“Behold This Is The Third Time …”

“… I am ready to come to you and I will not be a burden to you for I seek not yours, but you: for the children ought not to lay up for the parents, but the parents for the children. And I will most gladly spend and be spent for your souls. If I love you more abundantly, am I loved the less? But be it so, I did not myself burden you; but being crafty, I caught you with guile. Did I take advantage of you by any one of them whom I sent unto you? I exhorted Titus, and I sent the brother with him. Did Titus take any advantage of you? Walked we not in the same spirit? Walked we not in the same steps?” (2 Cor. 12:14-18).

A “centuries old” disagreement exists among scholars as what Paul means by “This is the third time I am coming to you.” Some argue Paul had made a second visit between the first and second epistle and they think that he is saying this is his third time to visit them. It is certain that Luke records no such visit in Acts but that does not necessarily mean he did not make one. Luke mentions nothing of Paul’s visit to Arabia after his conversion in Acts 9, but Paul expressly says that trip was made (Gal. 1:17). However, both Luke and Paul say he went from Damascus to Jerusalem for while Paul states he went from Damascus to Arabia, he also states that he returned from Arabia to Damascus (Gal. 2:17).
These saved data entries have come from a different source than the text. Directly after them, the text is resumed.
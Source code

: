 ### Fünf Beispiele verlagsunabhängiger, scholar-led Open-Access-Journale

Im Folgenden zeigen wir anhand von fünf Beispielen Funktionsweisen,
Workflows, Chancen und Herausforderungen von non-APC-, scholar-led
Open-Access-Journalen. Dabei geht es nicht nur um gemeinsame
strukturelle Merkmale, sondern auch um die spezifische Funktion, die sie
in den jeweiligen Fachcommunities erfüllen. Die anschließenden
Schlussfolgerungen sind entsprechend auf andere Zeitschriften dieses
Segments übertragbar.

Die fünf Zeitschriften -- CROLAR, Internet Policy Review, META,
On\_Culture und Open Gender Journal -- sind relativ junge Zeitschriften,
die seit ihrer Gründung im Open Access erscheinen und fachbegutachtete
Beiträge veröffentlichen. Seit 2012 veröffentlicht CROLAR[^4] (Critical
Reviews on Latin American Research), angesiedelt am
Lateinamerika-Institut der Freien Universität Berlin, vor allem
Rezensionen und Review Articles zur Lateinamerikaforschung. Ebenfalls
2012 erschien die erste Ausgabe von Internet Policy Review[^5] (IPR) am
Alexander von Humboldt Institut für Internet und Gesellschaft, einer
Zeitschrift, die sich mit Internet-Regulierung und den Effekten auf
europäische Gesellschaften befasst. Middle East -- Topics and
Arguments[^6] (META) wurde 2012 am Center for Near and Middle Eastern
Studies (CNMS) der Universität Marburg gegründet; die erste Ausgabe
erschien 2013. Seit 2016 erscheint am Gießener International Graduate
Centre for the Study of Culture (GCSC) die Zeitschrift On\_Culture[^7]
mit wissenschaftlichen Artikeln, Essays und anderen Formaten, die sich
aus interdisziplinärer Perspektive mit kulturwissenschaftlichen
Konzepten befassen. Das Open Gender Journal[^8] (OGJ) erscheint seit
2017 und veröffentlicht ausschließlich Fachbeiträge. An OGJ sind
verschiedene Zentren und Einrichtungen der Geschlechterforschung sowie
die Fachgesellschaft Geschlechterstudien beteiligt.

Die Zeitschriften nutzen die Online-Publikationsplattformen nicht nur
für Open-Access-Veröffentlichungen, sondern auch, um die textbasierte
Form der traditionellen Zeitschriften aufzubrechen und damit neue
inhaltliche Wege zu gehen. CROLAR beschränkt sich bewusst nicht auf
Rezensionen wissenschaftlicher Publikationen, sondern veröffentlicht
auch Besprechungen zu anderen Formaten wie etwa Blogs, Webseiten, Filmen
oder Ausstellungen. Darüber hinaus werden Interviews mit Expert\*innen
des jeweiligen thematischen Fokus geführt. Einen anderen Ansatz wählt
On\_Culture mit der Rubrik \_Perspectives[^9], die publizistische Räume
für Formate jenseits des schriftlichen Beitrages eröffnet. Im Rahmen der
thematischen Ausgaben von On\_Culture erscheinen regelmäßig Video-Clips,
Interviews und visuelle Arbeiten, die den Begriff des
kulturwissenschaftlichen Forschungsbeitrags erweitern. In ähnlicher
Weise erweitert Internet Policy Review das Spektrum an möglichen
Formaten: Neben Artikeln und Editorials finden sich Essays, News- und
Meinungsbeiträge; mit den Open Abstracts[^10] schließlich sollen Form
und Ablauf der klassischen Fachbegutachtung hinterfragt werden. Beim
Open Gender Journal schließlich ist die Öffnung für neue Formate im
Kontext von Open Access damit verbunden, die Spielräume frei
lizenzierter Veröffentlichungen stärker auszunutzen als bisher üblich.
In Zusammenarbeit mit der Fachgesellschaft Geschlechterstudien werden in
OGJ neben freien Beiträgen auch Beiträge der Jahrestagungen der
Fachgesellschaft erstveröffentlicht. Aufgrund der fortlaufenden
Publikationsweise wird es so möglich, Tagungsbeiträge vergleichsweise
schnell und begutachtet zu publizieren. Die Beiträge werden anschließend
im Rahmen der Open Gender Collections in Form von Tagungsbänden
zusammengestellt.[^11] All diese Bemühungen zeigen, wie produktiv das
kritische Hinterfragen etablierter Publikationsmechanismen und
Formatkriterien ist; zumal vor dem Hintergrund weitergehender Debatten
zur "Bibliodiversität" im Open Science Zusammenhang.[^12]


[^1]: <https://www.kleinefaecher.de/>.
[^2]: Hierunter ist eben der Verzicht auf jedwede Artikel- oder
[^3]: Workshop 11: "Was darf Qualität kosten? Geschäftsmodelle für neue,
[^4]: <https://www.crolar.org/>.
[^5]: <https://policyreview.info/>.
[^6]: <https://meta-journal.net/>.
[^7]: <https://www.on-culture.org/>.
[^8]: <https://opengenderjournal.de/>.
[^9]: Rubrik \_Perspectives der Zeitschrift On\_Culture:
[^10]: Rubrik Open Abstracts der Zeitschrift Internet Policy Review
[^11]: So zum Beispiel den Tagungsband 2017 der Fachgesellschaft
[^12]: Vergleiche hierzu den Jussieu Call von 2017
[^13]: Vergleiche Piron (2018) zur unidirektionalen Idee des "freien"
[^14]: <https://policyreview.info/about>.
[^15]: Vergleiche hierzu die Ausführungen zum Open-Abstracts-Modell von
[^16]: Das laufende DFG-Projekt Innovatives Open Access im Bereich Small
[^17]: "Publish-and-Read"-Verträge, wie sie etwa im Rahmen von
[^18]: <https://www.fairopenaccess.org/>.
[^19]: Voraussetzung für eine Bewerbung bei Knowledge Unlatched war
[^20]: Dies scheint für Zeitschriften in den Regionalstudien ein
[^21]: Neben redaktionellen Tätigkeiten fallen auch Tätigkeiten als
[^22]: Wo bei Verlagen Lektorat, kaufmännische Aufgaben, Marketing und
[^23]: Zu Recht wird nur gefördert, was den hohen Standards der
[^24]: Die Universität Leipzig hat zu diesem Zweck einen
It seems to me that the command of Paul to the Corinthians they withdraw from the man who had taken his father’s wife (1 Cor. 5:1-13), are the stimulus for their obedience to the apostle’s command in 2 Cor. 2:5-8 and 2 Cor. 7:12 and are the obvious “follow-up” to his first letter, making it very difficult to “sandwich” a second trip to Corinth in between the first and first letter. On the other hand it is not difficult to understand that when he says, “This is the third time I am ready to come to you” (12:14), he only means this is the third time he has made plans to come to them. The fact that critics in Corinth faulted him by saying he didn’t do what he said he would do to which he responded that — in essence — we cannot leave God out of the plans we make, certainly indicate he planned an earlier trip which had some how been aborted (2 Cor. 1:15-19). There seem to be too much connection between the first and second letter to allow Paul to have some how made a trip to Corinth between the two. As earlier indicated, the adulterous brother and Paul’s instructions to the Corinthians as to how they were to treat him in view of the fact he had repented; his instructions about the contribution for the Jerusalem saints with the follow-up of further instructions for that contribution in his second letter (1 Cor. 16:1-4; 2 Corinthians 8-9). Then there is Paul’s joy in the first chapter of this second letter which evidences, yes, joy that he had found Titus “safe and sound” but equally important the joy the overall good news Titus brought him of the Corinthians’ reaction to his first letter: “What earnest care it wrought in you, what clearing … in everything ye approved yourselves to be pure in this matter” (2 Cor. 7:11f).

Verse 14 shows that verse 13 is sarcasm when Paul asked if he had wronged the Corinthians by not accepting aid from them to which he responded, “Forgive me this wrong” (2 Cor. 12:13). Verse 14 says, “I will not be a burden to you for I seek not yours, but you.” He adds, “The children ought not to lay up for the parents, but the parents for the children.” Again Paul displays the parental feelings he had for the Corinthians — he was their spiritual father. In his first letter he had written, “For though ye have ten thousand tutors in Christ, yet have ye not many fathers, for in Christ Jesus I begat you through the gospel” (1 Cor. 4:15). Paul knew full well there might come a time when children do “lay up” for a parent. Ephesian children were commanded to “Honor thy father and thy mother …” (Eph. 6:1). It was by this command that Jesus showed the Pharisees they had broken the law of God by their traditions. The Pharisees set this command aside by saying to aged, needy parents, “That wherewith thou mightiest have been profited by me is given to God … and ye have made void the word of God by your traditions” (Mt. 15:5f).

And so Paul asks them how he or any others who came from him had wronged them. He was confident that the Corinthians would have to acknowledge that Titus and any brother who came with him had walked with the same attitude (spirit) and same practice (steps) as he.